**WORK INSTRUCTIONS**
Without the pictures, set down every record below exactly as it reads.

--- WORKING DATA Enclosed Below ---

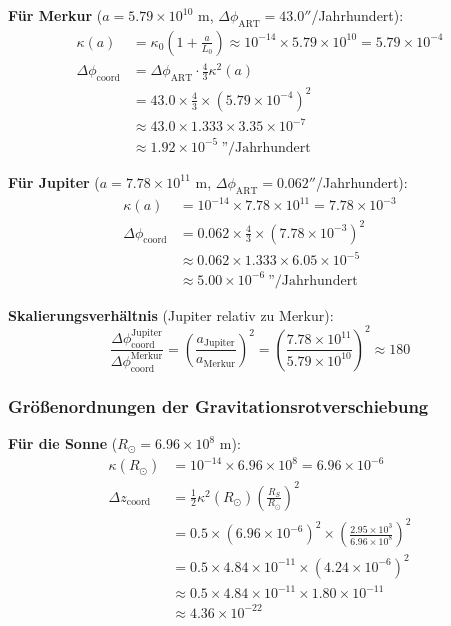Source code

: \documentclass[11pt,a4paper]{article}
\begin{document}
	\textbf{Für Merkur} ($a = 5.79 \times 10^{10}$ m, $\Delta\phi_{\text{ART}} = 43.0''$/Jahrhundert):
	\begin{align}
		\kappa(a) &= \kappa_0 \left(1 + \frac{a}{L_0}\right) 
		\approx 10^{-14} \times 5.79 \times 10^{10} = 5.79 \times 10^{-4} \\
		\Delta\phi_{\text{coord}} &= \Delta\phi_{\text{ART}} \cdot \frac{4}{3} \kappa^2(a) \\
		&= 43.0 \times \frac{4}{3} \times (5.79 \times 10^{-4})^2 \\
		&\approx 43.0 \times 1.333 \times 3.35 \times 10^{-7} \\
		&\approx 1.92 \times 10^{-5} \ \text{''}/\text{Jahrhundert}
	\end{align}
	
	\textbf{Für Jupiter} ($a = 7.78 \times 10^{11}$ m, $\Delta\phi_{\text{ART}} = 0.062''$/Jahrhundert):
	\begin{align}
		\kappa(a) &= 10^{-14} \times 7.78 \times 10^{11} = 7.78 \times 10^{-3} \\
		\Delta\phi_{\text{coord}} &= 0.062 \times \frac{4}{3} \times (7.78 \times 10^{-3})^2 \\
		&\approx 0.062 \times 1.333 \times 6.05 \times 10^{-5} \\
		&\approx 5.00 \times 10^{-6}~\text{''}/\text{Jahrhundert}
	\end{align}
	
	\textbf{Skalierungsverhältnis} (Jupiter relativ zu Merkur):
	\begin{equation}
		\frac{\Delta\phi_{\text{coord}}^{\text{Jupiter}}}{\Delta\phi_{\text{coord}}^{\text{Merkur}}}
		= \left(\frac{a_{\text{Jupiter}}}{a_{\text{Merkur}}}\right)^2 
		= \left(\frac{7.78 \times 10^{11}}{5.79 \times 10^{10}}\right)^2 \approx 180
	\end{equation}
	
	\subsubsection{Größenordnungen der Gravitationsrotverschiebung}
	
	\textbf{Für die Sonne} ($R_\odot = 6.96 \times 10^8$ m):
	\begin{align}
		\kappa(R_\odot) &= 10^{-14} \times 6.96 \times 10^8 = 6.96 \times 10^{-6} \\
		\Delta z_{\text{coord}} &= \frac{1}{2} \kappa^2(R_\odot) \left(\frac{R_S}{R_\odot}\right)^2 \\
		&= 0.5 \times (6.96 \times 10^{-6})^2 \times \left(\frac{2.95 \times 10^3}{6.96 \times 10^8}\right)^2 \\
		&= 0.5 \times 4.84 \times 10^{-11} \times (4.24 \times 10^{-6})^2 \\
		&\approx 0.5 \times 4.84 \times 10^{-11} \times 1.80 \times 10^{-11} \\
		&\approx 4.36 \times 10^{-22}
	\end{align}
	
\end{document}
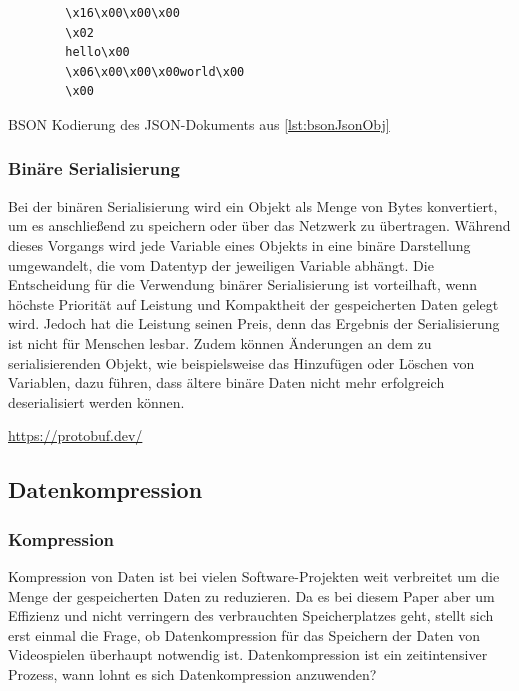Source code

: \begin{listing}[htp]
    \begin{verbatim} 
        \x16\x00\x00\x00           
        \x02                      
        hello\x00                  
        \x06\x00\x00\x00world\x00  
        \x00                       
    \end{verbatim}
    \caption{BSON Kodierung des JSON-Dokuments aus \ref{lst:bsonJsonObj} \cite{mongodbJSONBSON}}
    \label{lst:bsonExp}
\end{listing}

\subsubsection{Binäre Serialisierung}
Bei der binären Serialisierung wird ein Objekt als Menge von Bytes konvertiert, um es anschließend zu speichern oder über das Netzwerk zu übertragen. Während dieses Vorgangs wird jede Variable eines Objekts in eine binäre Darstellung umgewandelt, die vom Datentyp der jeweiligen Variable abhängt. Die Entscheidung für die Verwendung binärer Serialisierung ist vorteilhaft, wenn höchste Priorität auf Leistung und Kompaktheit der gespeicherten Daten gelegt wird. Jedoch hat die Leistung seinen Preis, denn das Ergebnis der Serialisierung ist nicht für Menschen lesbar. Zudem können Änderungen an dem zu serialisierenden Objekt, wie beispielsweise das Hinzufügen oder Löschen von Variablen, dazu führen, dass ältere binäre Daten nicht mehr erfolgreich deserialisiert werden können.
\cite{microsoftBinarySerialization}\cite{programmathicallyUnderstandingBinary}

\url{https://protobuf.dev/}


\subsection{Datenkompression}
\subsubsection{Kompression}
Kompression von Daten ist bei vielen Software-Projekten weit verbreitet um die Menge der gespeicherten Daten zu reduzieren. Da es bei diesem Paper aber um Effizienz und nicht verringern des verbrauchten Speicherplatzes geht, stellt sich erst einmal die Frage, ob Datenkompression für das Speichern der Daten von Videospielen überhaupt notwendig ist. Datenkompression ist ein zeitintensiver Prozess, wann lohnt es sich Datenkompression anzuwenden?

--- End of Enclosed WORKING DATA ---

**REPLY**
Source code

: \documentclass[11pt,a4paper]{article}
\begin{document}
	\textbf{Für Merkur} ($a = 5.79 \times 10^{10}$ m, $\Delta\phi_{\text{ART}} = 43.0''$/Jahrhundert):
	\begin{align}
		\kappa(a) &= \kappa_0 \left(1 + \frac{a}{L_0}\right) 
		\approx 10^{-14} \times 5.79 \times 10^{10} = 5.79 \times 10^{-4} \\
		\Delta\phi_{\text{coord}} &= \Delta\phi_{\text{ART}} \cdot \frac{4}{3} \kappa^2(a) \\
		&= 43.0 \times \frac{4}{3} \times (5.79 \times 10^{-4})^2 \\
		&\approx 43.0 \times 1.333 \times 3.35 \times 10^{-7} \\
		&\approx 1.92 \times 10^{-5} \ \text{''}/\text{Jahrhundert}
	\end{align}
	
	\textbf{Für Jupiter} ($a = 7.78 \times 10^{11}$ m, $\Delta\phi_{\text{ART}} = 0.062''$/Jahrhundert):
	\begin{align}
		\kappa(a) &= 10^{-14} \times 7.78 \times 10^{11} = 7.78 \times 10^{-3} \\
		\Delta\phi_{\text{coord}} &= 0.062 \times \frac{4}{3} \times (7.78 \times 10^{-3})^2 \\
		&\approx 0.062 \times 1.333 \times 6.05 \times 10^{-5} \\
		&\approx 5.00 \times 10^{-6}~\text{''}/\text{Jahrhundert}
	\end{align}
	
	\textbf{Skalierungsverhältnis} (Jupiter relativ zu Merkur):
	\begin{equation}
		\frac{\Delta\phi_{\text{coord}}^{\text{Jupiter}}}{\Delta\phi_{\text{coord}}^{\text{Merkur}}}
		= \left(\frac{a_{\text{Jupiter}}}{a_{\text{Merkur}}}\right)^2 
		= \left(\frac{7.78 \times 10^{11}}{5.79 \times 10^{10}}\right)^2 \approx 180
	\end{equation}
	
	\subsubsection{Größenordnungen der Gravitationsrotverschiebung}
	
	\textbf{Für die Sonne} ($R_\odot = 6.96 \times 10^8$ m):
	\begin{align}
		\kappa(R_\odot) &= 10^{-14} \times 6.96 \times 10^8 = 6.96 \times 10^{-6} \\
		\Delta z_{\text{coord}} &= \frac{1}{2} \kappa^2(R_\odot) \left(\frac{R_S}{R_\odot}\right)^2 \\
		&= 0.5 \times (6.96 \times 10^{-6})^2 \times \left(\frac{2.95 \times 10^3}{6.96 \times 10^8}\right)^2 \\
		&= 0.5 \times 4.84 \times 10^{-11} \times (4.24 \times 10^{-6})^2 \\
		&\approx 0.5 \times 4.84 \times 10^{-11} \times 1.80 \times 10^{-11} \\
		&\approx 4.36 \times 10^{-22}
	\end{align}
	
\end{document}
Source code

: \begin{listing}[htp]
    \begin{verbatim} 
        \x16\x00\x00\x00           
        \x02                      
        hello\x00                  
        \x06\x00\x00\x00world\x00  
        \x00                       
    \end{verbatim}
    \caption{BSON Kodierung des JSON-Dokuments aus \ref{lst:bsonJsonObj} \cite{mongodbJSONBSON}}
    \label{lst:bsonExp}
\end{listing}

\subsubsection{Binäre Serialisierung}
Bei der binären Serialisierung wird ein Objekt als Menge von Bytes konvertiert, um es anschließend zu speichern oder über das Netzwerk zu übertragen. Während dieses Vorgangs wird jede Variable eines Objekts in eine binäre Darstellung umgewandelt, die vom Datentyp der jeweiligen Variable abhängt. Die Entscheidung für die Verwendung binärer Serialisierung ist vorteilhaft, wenn höchste Priorität auf Leistung und Kompaktheit der gespeicherten Daten gelegt wird. Jedoch hat die Leistung seinen Preis, denn das Ergebnis der Serialisierung ist nicht für Menschen lesbar. Zudem können Änderungen an dem zu serialisierenden Objekt, wie beispielsweise das Hinzufügen oder Löschen von Variablen, dazu führen, dass ältere binäre Daten nicht mehr erfolgreich deserialisiert werden können.
\cite{microsoftBinarySerialization}\cite{programmathicallyUnderstandingBinary}

\url{https://protobuf.dev/}


\subsection{Datenkompression}
\subsubsection{Kompression}
Kompression von Daten ist bei vielen Software-Projekten weit verbreitet um die Menge der gespeicherten Daten zu reduzieren. Da es bei diesem Paper aber um Effizienz und nicht verringern des verbrauchten Speicherplatzes geht, stellt sich erst einmal die Frage, ob Datenkompression für das Speichern der Daten von Videospielen überhaupt notwendig ist. Datenkompression ist ein zeitintensiver Prozess, wann lohnt es sich Datenkompression anzuwenden?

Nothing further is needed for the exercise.